Read Chapter 1 Latin America: the tide has turned
The region’s long term outlook depends on the extent to which it can realise a structural transformation of the economy. Unfortunately, Latin American countries do not appear to be breaking out of the middle-income trap. Productivity growth has been disappointingly low. While the business environment seems to have improved somewhat in the past decade, progress has been less rapid than elsewhere. There are several big structural issues: i) insufficiently developed human capital and technology, ii) poor infrastructure and iii), in many countries, institutional weaknesses.
Read Chapter 2 Latin America: locked up in the middle-income trap?

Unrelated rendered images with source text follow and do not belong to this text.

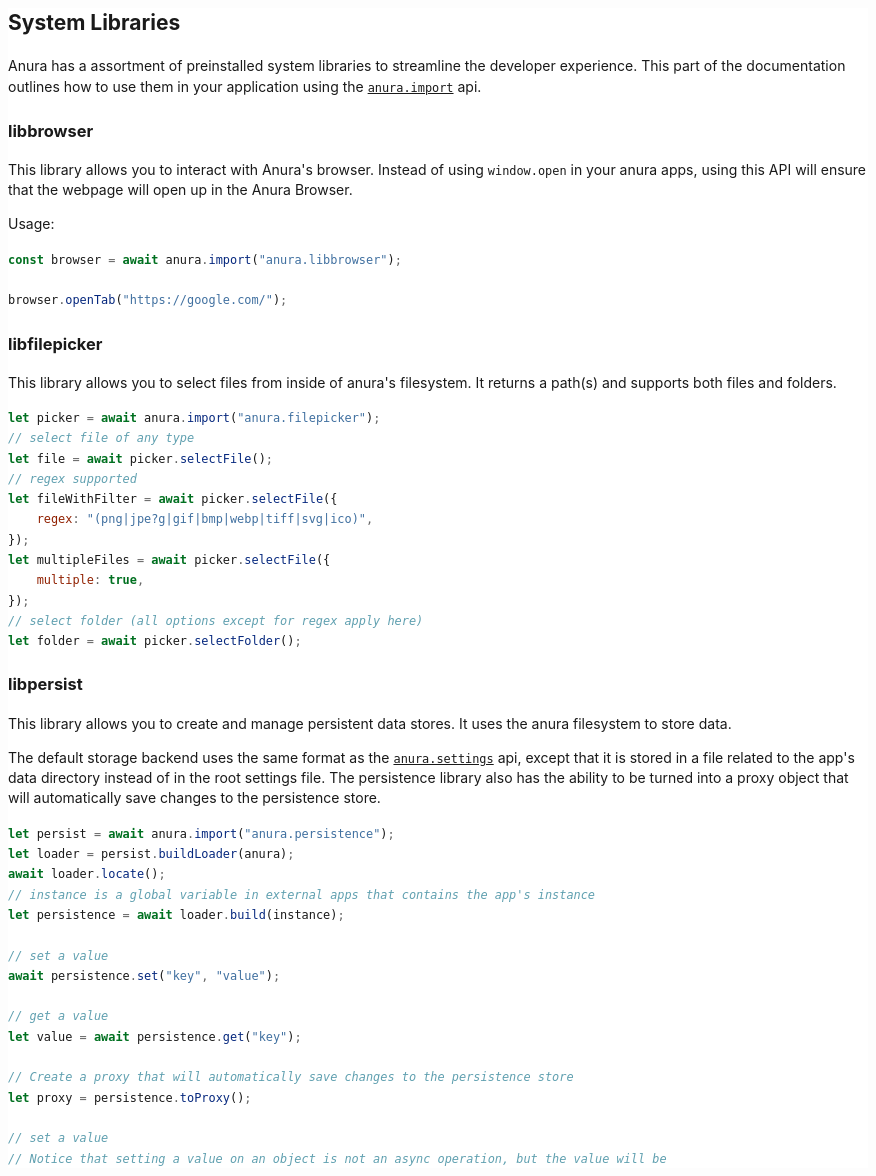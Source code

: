 ## System Libraries

Anura has a assortment of preinstalled system libraries to streamline the developer experience. This part of the documentation outlines how to use them in your application using the [`anura.import`](./Anura-API.md#anuraimport) api.

### libbrowser

This library allows you to interact with Anura's browser. Instead of using `window.open` in your anura apps, using this API will ensure that the webpage will open up in the Anura Browser.

Usage:

```js
const browser = await anura.import("anura.libbrowser");

browser.openTab("https://google.com/");
```

### libfilepicker

This library allows you to select files from inside of anura's filesystem. It returns a path(s) and supports both files and folders.

```js
let picker = await anura.import("anura.filepicker");
// select file of any type
let file = await picker.selectFile();
// regex supported
let fileWithFilter = await picker.selectFile({
    regex: "(png|jpe?g|gif|bmp|webp|tiff|svg|ico)",
});
let multipleFiles = await picker.selectFile({
    multiple: true,
});
// select folder (all options except for regex apply here)
let folder = await picker.selectFolder();
```

### libpersist

This library allows you to create and manage persistent data stores. It uses the anura filesystem to store data.

The default storage backend uses the same format as the [`anura.settings`](./Anura-API.md#anurasettings) api, except that it is stored in a file related to the app's data directory instead of in the root settings file. The persistence library also has the ability to be turned into a proxy object that will automatically save changes to the persistence store.

```js
let persist = await anura.import("anura.persistence");
let loader = persist.buildLoader(anura);
await loader.locate();
// instance is a global variable in external apps that contains the app's instance
let persistence = await loader.build(instance);

// set a value
await persistence.set("key", "value");

// get a value
let value = await persistence.get("key");

// Create a proxy that will automatically save changes to the persistence store
let proxy = persistence.toProxy();

// set a value
// Notice that setting a value on an object is not an async operation, but the value will be
```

On the political front, the commodity boom seems to have contributed to higher political stability. The strong fall of commodity prices therefore could also increase political risk. Latin American countries have managed to reduce poverty and income inequality over the past fifteen years, which is likely to have contributed to political stability. However, a number of countries have pursued populist policies in the form of unsustainable macroeconomic and aggressive non-market policies when the commodity boom provided a tailwind. During this period, presidents’ popularity ratings increased, but average ratings have been falling since 2009. Without commodity prices propping up political stability, political risk is set to rise.
Read Chapter 3 Latin America: progress through populist policies? A mixed picture.
Currency vulnerability has become an issue in the region. Latin American currencies have weakened substantially against the US dollar during 2015. While for some countries domestic (political and economic) factors have played their part, it has largely been external forces driving the selling. The prospect of a Fed hike, fallen commodity prices and weaker global demand in general weigh on Latin American currency valuations. Latin American currencies are most vulnerable to external forces from an interregional comparison, with the Brazilian real standing out.
Read Chapter 4 Latin America: external vulnerabilities and FX pressure valves
On the bright side, Latin America is an agricultural power house and its importance in this regard is only poised to increase. The region is one of the few parts of the world with significant resources of unexploited agricultural land. But challenges remain. Many of the region´s countries have achieved respectable rates of agricultural productivity growth in the recent past. Nevertheless, raising productivity will be essential to meet domestic food needs or to maintain or enhance export competitiveness. It will be as important to the region to sustainably raise agricultural productivity and output of smallholdings as it will be to boost the output of export powerhouses such as Brazil and Argentina.